Extracted records:
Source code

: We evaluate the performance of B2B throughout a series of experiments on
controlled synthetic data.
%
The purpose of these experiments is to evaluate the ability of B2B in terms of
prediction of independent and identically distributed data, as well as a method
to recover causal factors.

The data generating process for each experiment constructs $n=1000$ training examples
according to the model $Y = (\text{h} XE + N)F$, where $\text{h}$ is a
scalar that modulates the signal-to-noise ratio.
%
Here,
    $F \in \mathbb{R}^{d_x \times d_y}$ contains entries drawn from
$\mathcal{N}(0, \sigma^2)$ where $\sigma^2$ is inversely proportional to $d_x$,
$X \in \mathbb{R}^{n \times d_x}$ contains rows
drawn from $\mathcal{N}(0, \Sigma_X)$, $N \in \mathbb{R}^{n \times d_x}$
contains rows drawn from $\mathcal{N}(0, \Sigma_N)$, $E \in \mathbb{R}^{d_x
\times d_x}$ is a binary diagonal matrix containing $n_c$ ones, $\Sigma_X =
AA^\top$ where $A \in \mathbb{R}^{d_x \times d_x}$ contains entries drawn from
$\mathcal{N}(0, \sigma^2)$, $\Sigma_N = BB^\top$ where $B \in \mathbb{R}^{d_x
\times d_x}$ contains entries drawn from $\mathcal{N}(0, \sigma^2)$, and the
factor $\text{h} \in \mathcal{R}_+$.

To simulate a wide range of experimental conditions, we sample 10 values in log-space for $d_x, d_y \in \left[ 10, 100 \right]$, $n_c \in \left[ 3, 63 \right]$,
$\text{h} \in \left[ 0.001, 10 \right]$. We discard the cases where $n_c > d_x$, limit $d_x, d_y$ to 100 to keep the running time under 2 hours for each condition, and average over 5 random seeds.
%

** Activity **
Nothing but the lines from the start of the data through the line holding "To simulate a" should be restated, and each one exactly.

** Answer below **
Source code

: We evaluate the performance of B2B throughout a series of experiments on
controlled synthetic data.
%
The purpose of these experiments is to evaluate the ability of B2B in terms of
prediction of independent and identically distributed data, as well as a method
to recover causal factors.

The data generating process for each experiment constructs $n=1000$ training examples
according to the model $Y = (\text{h} XE + N)F$, where $\text{h}$ is a
scalar that modulates the signal-to-noise ratio.
%
Here,
    $F \in \mathbb{R}^{d_x \times d_y}$ contains entries drawn from
$\mathcal{N}(0, \sigma^2)$ where $\sigma^2$ is inversely proportional to $d_x$,
$X \in \mathbb{R}^{n \times d_x}$ contains rows
drawn from $\mathcal{N}(0, \Sigma_X)$, $N \in \mathbb{R}^{n \times d_x}$
contains rows drawn from $\mathcal{N}(0, \Sigma_N)$, $E \in \mathbb{R}^{d_x
\times d_x}$ is a binary diagonal matrix containing $n_c$ ones, $\Sigma_X =
AA^\top$ where $A \in \mathbb{R}^{d_x \times d_x}$ contains entries drawn from
$\mathcal{N}(0, \sigma^2)$, $\Sigma_N = BB^\top$ where $B \in \mathbb{R}^{d_x
\times d_x}$ contains entries drawn from $\mathcal{N}(0, \sigma^2)$, and the
factor $\text{h} \in \mathcal{R}_+$.

To simulate a wide range of experimental conditions, we sample 10 values in log-space for $d_x, d_y \in \left[ 10, 100 \right]$, $n_c \in \left[ 3, 63 \right]$,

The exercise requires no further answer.